Several cases exist for the surface term \(x_i exp (-\beta H (x)) \):

- \(x_i = p_i \)a momentum variable. Then, since \(H \sim p^2_i, exp (-\beta H)\) evaluated at \(p_i = \pm \infty \) clearly vanishes.
- \(x_i = q_i \)and \(U \rightarrow \infty \) as \(q_i \rightarrow \pm \infty \), thus representing a bound system. Then, \(exp (- \beta H ) \) also vanishes at \(q_i = \pm \infty \).
- \(x_i = q_i \)and \(U \rightarrow 0 \) as \(q_i \rightarrow \pm \infty \), representing an unbound system. Then the exponential tends to 1 both at \(q_i = \pm \infty \), hence the surface term vanishes.
- \(x_i = q_i \)and the system is periodic, as in a solid. Then, the system will be represented by some supercell to which periodic boundary conditions can be applied, and the coordinates will take on the same value at the boundaries. Thus, \(H \) and \(exp (- \beta H) \) will take on the same value at the boundaries and the surface term will vanish.
- \(x_i = q_i \) and the particles experience elastic collisions with the walls of the container. Then there is an infinite potential at the walls so that \(U \rightarrow \infty \) at the boundary and \( exp (- \beta H ) \rightarrow 0 \) at the boundary.

Thus, we have the result

\[\langle x_i \frac {\partial H}{\partial x_j} \rangle = kT\delta_{ij}\]
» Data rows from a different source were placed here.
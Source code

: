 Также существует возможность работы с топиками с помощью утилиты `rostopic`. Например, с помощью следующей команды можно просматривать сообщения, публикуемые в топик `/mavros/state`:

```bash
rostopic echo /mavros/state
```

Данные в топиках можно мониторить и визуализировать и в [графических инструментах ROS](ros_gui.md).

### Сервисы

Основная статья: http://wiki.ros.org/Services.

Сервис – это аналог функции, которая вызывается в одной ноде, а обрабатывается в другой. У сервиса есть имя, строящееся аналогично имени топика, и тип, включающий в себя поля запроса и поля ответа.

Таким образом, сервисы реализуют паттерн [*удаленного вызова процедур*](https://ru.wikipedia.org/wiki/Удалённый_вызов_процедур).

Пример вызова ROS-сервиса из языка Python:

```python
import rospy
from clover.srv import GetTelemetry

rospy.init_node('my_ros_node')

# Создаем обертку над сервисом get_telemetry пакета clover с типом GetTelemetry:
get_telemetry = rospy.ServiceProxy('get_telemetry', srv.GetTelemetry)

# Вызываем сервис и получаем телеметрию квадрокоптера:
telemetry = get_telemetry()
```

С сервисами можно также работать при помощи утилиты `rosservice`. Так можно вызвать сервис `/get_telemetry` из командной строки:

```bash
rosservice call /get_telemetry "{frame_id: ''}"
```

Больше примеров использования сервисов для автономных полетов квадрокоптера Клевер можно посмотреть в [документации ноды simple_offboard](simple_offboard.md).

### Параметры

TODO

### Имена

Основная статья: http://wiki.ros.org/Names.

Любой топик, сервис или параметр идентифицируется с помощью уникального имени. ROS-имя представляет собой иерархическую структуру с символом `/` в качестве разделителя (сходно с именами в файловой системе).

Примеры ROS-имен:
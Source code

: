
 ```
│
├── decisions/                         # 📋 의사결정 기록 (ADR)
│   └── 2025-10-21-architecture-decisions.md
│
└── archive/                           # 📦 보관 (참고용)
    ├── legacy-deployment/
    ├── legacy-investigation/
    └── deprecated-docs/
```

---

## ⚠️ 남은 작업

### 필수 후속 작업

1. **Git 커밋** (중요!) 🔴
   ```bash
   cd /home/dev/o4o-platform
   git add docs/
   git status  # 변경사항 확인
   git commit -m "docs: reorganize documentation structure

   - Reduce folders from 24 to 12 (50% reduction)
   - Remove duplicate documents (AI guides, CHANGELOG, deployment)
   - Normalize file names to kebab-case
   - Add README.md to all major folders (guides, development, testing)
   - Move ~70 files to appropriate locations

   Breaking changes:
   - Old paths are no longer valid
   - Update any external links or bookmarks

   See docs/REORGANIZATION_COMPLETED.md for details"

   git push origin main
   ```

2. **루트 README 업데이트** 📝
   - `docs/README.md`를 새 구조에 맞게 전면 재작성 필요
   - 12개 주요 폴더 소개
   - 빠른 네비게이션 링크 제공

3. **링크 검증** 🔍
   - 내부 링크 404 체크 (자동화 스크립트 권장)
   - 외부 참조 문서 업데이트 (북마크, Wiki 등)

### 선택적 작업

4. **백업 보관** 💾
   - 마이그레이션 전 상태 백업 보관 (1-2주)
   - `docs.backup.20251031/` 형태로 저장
The above cases cover many but not all situations, in particular, the case of a system confined within a volume \(V\) with reflecting boundaries. Then, surface contributions actually give rise to an observable pressure (to be discussed in more detail in the next lecture).